The basis for the Planning Department’s recommendation:

The project would result in an abrupt change in scale compared with existing buildings in the vicinity.
The massing of the project is not sculpted to appropriately transition to adjacent lower building or to reflect the underlying topography.
The project does not sufficiently break the apparent scale of the building into discrete elements to a degree that justifies the requested bulk exceptions.
The project would result in the demolition of an historic resource.
The project not desirable for or compatible with the surrounding neighborhood.

In the court of public opinion, 250 communications (letters, emails, and petition signatures) have been received by the Planning Department in support of the project versus 50 communications from those who are opposed.
The project will be heard by the Planning Commission this Thursday.
1601 Larkin: Comments, Responses And Latest Renderings [SocketSite]
1601 Larkin Reignites An Architects Versus Planning Design Debate [SocketSite]
1601 Larkin Conditional Use Authorization Hearing Summary [sf-planning.org]

30 thoughts on “Planning Disapproves Of Proposed Height For 1601 Larkin Project”
  1. Hmmm… the first three “complaints” could be used to describe quite a few of our most cherished buildings…

  2. What is the difference between the planning department and planning commission?

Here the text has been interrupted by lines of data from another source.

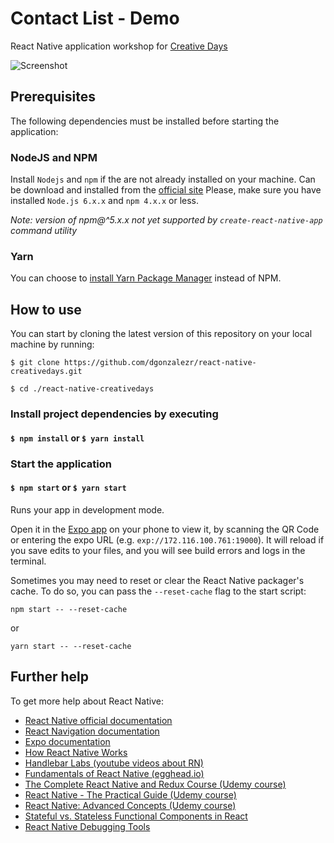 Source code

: # Contact List - Demo
React Native application workshop for [Creative Days](http://http://creativedays.endava.com/)

![Screenshot](https://thumbs.gfycat.com/TerribleGloriousJohndory-size_restricted.gif)

## Prerequisites

The following dependencies must be installed before starting the application:

### NodeJS and NPM

Install `Nodejs` and `npm` if the are not already installed on your machine.
Can be download and installed from the [official site](https://nodejs.org/en/download/)
Please, make sure you have installed `Node.js 6.x.x` and `npm 4.x.x` or less.

_Note:_ _version of npm@^5.x.x not yet supported by `create-react-native-app` command utility_

### Yarn

You can choose to [install Yarn Package Manager](https://yarnpkg.com/en/docs/install) instead of NPM.

## How to use

You can start by cloning the latest version of this repository on your local machine by running:

```
$ git clone https://github.com/dgonzalezr/react-native-creativedays.git

$ cd ./react-native-creativedays

```

### Install project dependencies by executing

#### `$ npm install` or `$ yarn install`

### Start the application

#### `$ npm start` or `$ yarn start`

Runs your app in development mode.

Open it in the [Expo app](https://expo.io) on your phone to view it, by scanning the QR Code or entering the expo URL (e.g. `exp://172.116.100.761:19000`). It will reload if you save edits to your files, and you will see build errors and logs in the terminal.

Sometimes you may need to reset or clear the React Native packager's cache. To do so, you can pass the `--reset-cache` flag to the start script:

```
npm start -- --reset-cache
```

or

```
yarn start -- --reset-cache
```

## Further help

To get more help about React Native:

* [React Native official documentation](https://facebook.github.io/react-native/docs/getting-started.html)
* [React Navigation documentation](https://reactnavigation.org/docs/intro/)
* [Expo documentation](https://docs.expo.io/versions/latest/index.html)
* [How React Native Works](https://getpocket.com/a/read/1783115434)
* [Handlebar Labs (youtube videos about RN)](https://www.youtube.com/channel/UCEv1DI7Iftd2sWE8gcGG9rg)
* [Fundamentals of React Native (egghead.io)](https://egghead.io/courses/fundamentals-of-react-native-video)
* [The Complete React Native and Redux Course (Udemy course)](https://www.udemy.com/the-complete-react-native-and-redux-course/)
* [React Native - The Practical Guide (Udemy course)](https://www.udemy.com/react-native-the-practical-guide/)
* [React Native: Advanced Concepts (Udemy course)](https://www.udemy.com/react-native-advanced/)
* [Stateful vs. Stateless Functional Components in React](https://getpocket.com/a/read/1943677377)
* [React Native Debugging Tools](https://getpocket.com/a/read/1962572447)
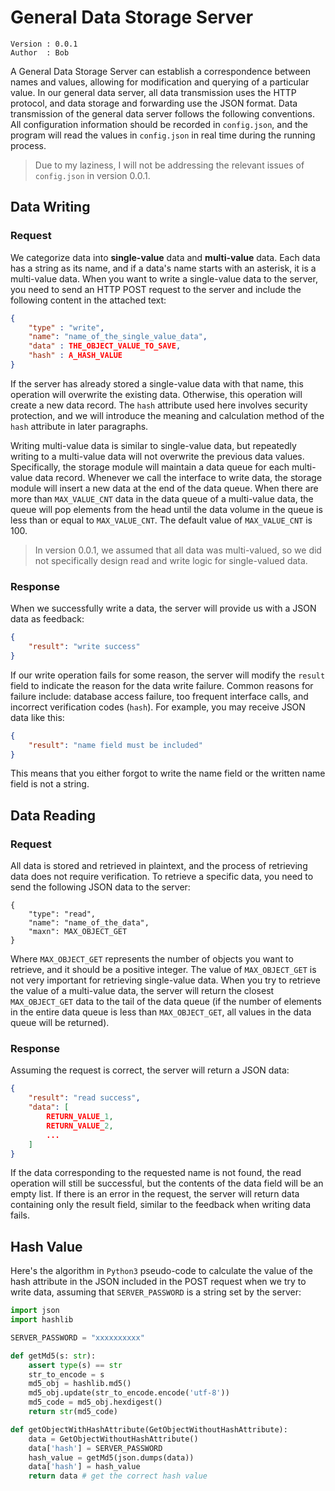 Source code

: # General Data Storage Server

```
Version : 0.0.1
Author  : Bob
```

A General Data Storage Server can establish a correspondence between names and values, allowing for modification and querying of a particular value. In our general data server, all data transmission uses the HTTP protocol, and data storage and forwarding use the JSON format. Data transmission of the general data server follows the following conventions. All configuration information should be recorded in `config.json`, and the program will read the values in `config.json` in real time during the running process.

> Due to my laziness, I will not be addressing the relevant issues of `config.json` in version 0.0.1.

## Data Writing

### Request

We categorize data into **single-value** data and **multi-value** data. Each data has a string as its name, and if a data's name starts with an asterisk, it is a multi-value data. When you want to write a single-value data to the server, you need to send an HTTP POST request to the server and include the following content in the attached text:

```json
{
    "type" : "write",
    "name": "name_of_the_single_value_data",
    "data" : THE_OBJECT_VALUE_TO_SAVE,
    "hash" : A_HASH_VALUE
}
```

If the server has already stored a single-value data with that name, this operation will overwrite the existing data. Otherwise, this operation will create a new data record. The `hash` attribute used here involves security protection, and we will introduce the meaning and calculation method of the `hash` attribute in later paragraphs.

Writing multi-value data is similar to single-value data, but repeatedly writing to a multi-value data will not overwrite the previous data values. Specifically, the storage module will maintain a data queue for each multi-value data record. Whenever we call the interface to write data, the storage module will insert a new data at the end of the data queue. When there are more than `MAX_VALUE_CNT` data in the data queue of a multi-value data, the queue will pop elements from the head until the data volume in the queue is less than or equal to `MAX_VALUE_CNT`. The default value of `MAX_VALUE_CNT` is $100$.

> In version 0.0.1, we assumed that all data was multi-valued, so we did not specifically design read and write logic for single-valued data.

### Response

When we successfully write a data, the server will provide us with a JSON data as feedback:

```json
{
    "result": "write success"
}
```

If our write operation fails for some reason, the server will modify the  `result` field to indicate the reason for the data write failure. Common reasons for failure include: database access failure, too frequent interface calls, and incorrect verification codes (`hash`). For example, you may receive JSON data like this:

```json
{
	"result": "name field must be included"
}
```

This means that you either forgot to write the name field or the written name field is not a string.

## Data Reading

### Request

All data is stored and retrieved in plaintext, and the process of retrieving data does not require verification. To retrieve a specific data, you need to send the following JSON data to the server:

```
{
	"type": "read",
	"name": "name_of_the_data",
	"maxn": MAX_OBJECT_GET
}
```

Where `MAX_OBJECT_GET` represents the number of objects you want to retrieve, and it should be a positive integer. The value of `MAX_OBJECT_GET` is not very important for retrieving single-value data. When you try to retrieve the value of a multi-value data, the server will return the closest `MAX_OBJECT_GET` data to the tail of the data queue (if the number of elements in the entire data queue is less than `MAX_OBJECT_GET`, all values in the data queue will be returned).

### Response

Assuming the request is correct, the server will return a JSON data:

```json
{
    "result": "read success",
    "data": [
        RETURN_VALUE_1,
        RETURN_VALUE_2,
        ...
    ]
}
```

If the data corresponding to the requested name is not found, the read operation will still be successful, but the contents of the data field will be an empty list. If there is an error in the request, the server will return data containing only the result field, similar to the feedback when writing data fails.

## Hash Value

Here's the algorithm in `Python3` pseudo-code to calculate the value of the hash attribute in the JSON included in the POST request when we try to write data, assuming that `SERVER_PASSWORD` is a string set by the server:

```python
import json
import hashlib

SERVER_PASSWORD = "xxxxxxxxxx"

def getMd5(s: str):
    assert type(s) == str
    str_to_encode = s
    md5_obj = hashlib.md5()
    md5_obj.update(str_to_encode.encode('utf-8'))
    md5_code = md5_obj.hexdigest()
    return str(md5_code)

def getObjectWithHashAttribute(GetObjectWithoutHashAttribute):
    data = GetObjectWithoutHashAttribute()
    data['hash'] = SERVER_PASSWORD
    hash_value = getMd5(json.dumps(data))
    data['hash'] = hash_value
    return data # get the correct hash value
```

This is the first time I realized these are two separate bureaucracies.

  3. The Planning Commission is simply the legislative body that hears “cases” from the Planning Department when necessary (most things never go to the Planning Commission). The Planning Commission is composed of 7 appointed members, with appointments roughly split between the Mayor and the Board of Supes. Sometimes they appoint good people, sometimes they appoint dentists and non-profit ED’s that know nothing about development, architecture and urban design, economics, etc. In many ways it’s no different from all the other city “Commissions”, it’s just that some land use entitlements go to them first (but can often be kicked up to the Board of Supervisors if it’s controversial enough).

  4. The proposed building looks as awful as the circa 70s style apartment house in the foreground.
    Hopefully it won’t get built. If it does what a visually atrocious corner this will be.

  5. I suppose you could also say that the Planning Commission is composed of a bunch of old farts out of touch with reality and new urbanism.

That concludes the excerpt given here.